Mısırlı Romantik Bir Şair: İbrâhîm Nâcî
Zavallıyız ikimiz, olsun üzülme! Gözyaşlarım seninkileri geçer.
Sinende bir ateş varsa, benim yüreğimde de aşkın ateşi var.
Senin saadet yıldızın batmışsa, benimki hiç doğmadı.
DÖNÜŞ
Şair çocukluğunun geçtiği eve döndü. Ancak evi, çehresi değişmiş ve tanınmayacak bir halde buldu. Bunun üzerine aşağıdaki kasideyi yazdı.
Tavaf edip durduğumuz ve sabah akşam secde ettiğimiz bu Kâbe
Ondaki güzelliğe kaç kere secde edip tapmıştık. Şimdi nasıl da yabancıymışız gibi geri döndük
Düşlerimin ve aşkımın yuvası, ilk kez görüşüyormuşçasına karşımıza dikildi umarsızca
Tanımazdan geldi bizi, uzaktan gördüğünde nur gibi gülücükler saçardı oysa
Çırpınıyor sol yanımdaki kalbim kurbanlık misali, sesleniyorum ben de ona: “Sakin ol ey kalbim!”
Gözyaşı ve yaralı mazi de cevap veriyor: “Niye geldik? Hiç dönmeseydik keşke!
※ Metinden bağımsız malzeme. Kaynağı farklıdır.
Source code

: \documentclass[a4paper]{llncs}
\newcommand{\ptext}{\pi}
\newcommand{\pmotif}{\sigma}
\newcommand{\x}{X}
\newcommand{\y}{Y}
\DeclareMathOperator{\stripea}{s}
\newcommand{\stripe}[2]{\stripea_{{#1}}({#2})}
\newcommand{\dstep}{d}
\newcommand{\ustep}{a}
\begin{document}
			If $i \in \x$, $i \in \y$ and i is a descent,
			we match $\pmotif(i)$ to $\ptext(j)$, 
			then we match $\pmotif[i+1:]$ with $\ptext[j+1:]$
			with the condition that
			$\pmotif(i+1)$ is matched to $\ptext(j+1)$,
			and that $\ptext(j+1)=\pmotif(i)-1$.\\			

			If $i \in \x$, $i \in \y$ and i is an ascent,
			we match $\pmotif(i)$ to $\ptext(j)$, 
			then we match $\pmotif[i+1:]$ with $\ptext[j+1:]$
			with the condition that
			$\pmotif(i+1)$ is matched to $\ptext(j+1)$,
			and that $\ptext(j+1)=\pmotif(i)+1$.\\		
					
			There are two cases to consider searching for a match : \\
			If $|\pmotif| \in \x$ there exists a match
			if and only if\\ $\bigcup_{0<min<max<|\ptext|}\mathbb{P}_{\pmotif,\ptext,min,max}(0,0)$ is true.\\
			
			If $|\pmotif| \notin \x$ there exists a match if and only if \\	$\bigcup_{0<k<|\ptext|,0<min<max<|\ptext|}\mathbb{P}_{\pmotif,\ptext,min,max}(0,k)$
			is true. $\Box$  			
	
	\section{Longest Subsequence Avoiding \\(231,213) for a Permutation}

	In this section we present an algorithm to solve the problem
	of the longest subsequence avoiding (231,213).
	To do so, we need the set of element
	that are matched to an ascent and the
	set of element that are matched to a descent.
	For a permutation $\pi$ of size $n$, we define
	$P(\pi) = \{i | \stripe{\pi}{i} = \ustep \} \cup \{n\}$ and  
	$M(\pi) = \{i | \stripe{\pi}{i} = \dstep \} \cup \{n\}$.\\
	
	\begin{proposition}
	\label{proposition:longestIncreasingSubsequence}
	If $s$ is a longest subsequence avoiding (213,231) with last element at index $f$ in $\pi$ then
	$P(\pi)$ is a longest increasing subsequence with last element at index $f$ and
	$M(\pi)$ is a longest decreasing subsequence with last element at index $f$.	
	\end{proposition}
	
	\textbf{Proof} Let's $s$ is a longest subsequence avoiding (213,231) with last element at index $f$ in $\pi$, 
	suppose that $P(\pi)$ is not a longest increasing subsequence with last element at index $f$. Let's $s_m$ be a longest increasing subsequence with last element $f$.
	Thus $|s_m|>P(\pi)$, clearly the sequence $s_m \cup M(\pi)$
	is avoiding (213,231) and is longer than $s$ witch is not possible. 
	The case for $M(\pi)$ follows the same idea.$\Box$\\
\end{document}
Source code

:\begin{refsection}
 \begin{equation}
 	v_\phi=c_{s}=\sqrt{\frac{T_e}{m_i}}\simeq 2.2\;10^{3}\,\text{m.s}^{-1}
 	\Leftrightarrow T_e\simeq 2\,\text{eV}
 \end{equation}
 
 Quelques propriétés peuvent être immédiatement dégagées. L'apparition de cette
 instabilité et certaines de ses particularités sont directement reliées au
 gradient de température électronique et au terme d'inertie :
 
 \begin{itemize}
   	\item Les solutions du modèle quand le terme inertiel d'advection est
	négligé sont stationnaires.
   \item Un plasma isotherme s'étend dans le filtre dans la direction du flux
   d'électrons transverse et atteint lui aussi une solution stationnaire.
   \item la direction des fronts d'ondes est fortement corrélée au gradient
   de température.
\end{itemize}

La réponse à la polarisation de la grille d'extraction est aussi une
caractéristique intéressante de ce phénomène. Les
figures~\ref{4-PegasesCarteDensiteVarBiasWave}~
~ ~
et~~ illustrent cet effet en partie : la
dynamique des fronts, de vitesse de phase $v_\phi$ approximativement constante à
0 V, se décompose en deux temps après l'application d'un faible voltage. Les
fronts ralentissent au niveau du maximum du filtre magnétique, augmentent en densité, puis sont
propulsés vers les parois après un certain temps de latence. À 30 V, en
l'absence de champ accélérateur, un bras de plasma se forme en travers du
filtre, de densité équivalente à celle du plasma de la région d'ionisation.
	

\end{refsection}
Niye döndük? Hani aşkı içimize gömüp, özlem ve acıyı geride bırakıp da;
Sessizliğe ve huzura razı olduk da hiçlik gibi bir boşluğa mı düştük?”
Ey yuva! Dost (alışık olduğumuz kişi) uçup giderse şayet, diğeri bilemez akşamların anlamını
Günleri hazan mevsimi gibi boş, çöl rüzgârlarını da ölüm habercileri gibi görür
Ah feleğin bize ettiklerine bak! Sen misin yoksa bu yüzü asık kalıntı?
Başı öne eğik hayal de ben miyim? Ne kadar da çok ıstırap çekerek geceledik!
Nerede meclisin? Gece sohbetleri nerede? Nerede etrafa yayılmış tanıdıkların ve dostların?
Ne zaman oraya baksam, buğulanır ve yaşla dolar gözlerim.
Güzelliğin evine bıkkınlık yerleşmiş, nefesi de havasına işlemiş
Çöküp yerleşmiş oraya karanlık, hayaletleri de salonda geziyor.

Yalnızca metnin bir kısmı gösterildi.